Indicação recebeu 404 votos favoráveis e 61 contrários; senador irá substituir Bruno Dantas
Caio Barcellos-sbt
Rodrigo Pacheco (PSD-MG), ex-presidente do Senado | Divulgação/Waldemir Barreto/Agência Senado
A Câmara dos Deputados aprovou nesta quarta-feira (2) a indicação do senador Rodrigo Pacheco (PSB-MG) para o cargo de ministro do Tribunal de Contas da União (TCU). Em votação secreta, foram 404 votos favoráveis, 61 contrários e uma abstenção.

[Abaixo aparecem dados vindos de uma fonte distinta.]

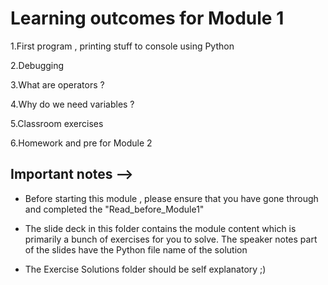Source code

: # Learning outcomes for Module 1

1.First program , printing stuff to console using Python

2.Debugging

3.What are operators ?

4.Why do we need variables ?

5.Classroom exercises

6.Homework and pre for Module 2

## Important notes -->

* Before starting this module , please ensure that you have gone through and completed the "Read_before_Module1"

* The slide deck in this folder contains the module content which is primarily a bunch of exercises for you to solve. The speaker notes part of the slides have the Python file name of the solution

* The Exercise Solutions folder should be self explanatory ;)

Com o aval dos deputados, o Congresso concluiu a análise da escolha de Pacheco para ocupar a cadeira deixada por Bruno Dantas, que renunciou ao tribunal nesta semana. O senador já havia recebido o apoio do Senado na terça-feira (1º), quando sua indicação foi aprovada por 63 votos a quatro

A escolha foi formalizada pelo Projeto de Decreto Legislativo (PDL) 995/2026, apresentado pelo presidente do Senado, Davi Alcolumbre (União-AP), juntamente com parlamentares de diferentes partidos. A proposta chegou à Câmara depois da aprovação no Senado e teve o deputado Aécio Neves (PSDB-MG) como relator.

A votação entre os deputados ocorreu por sistema eletrônico e em escrutínio secreto. Antes da análise, o presidente da Câmara, Hugo Motta (Republicanos-PB), havia informado que os parlamentares poderiam registrar os votos nos postos das bancadas ou pelo aplicativo Infoleg.

Pacheco substituirá Bruno Dantas
Pacheco assumirá a vaga aberta pela saída antecipada de Bruno Dantas, que decidiu deixar o TCU para seguir carreira no setor privado. Dantas oficializou a renúncia na segunda-feira (31), e sua exoneração deve ser publicada em 9 de setembro.


Dantas deve viajar a Nova York no fim de setembro para discutir a proposta do escritório. A decisão sobre o próximo passo profissional deve ser tomada depois dessas conversas, razão pela qual a ida para a Avibras ainda não está definida.

O TCU é formado por nove ministros. Pela Constituição, seis vagas são preenchidas por escolha do Congresso Nacional e três por indicação do Planalto.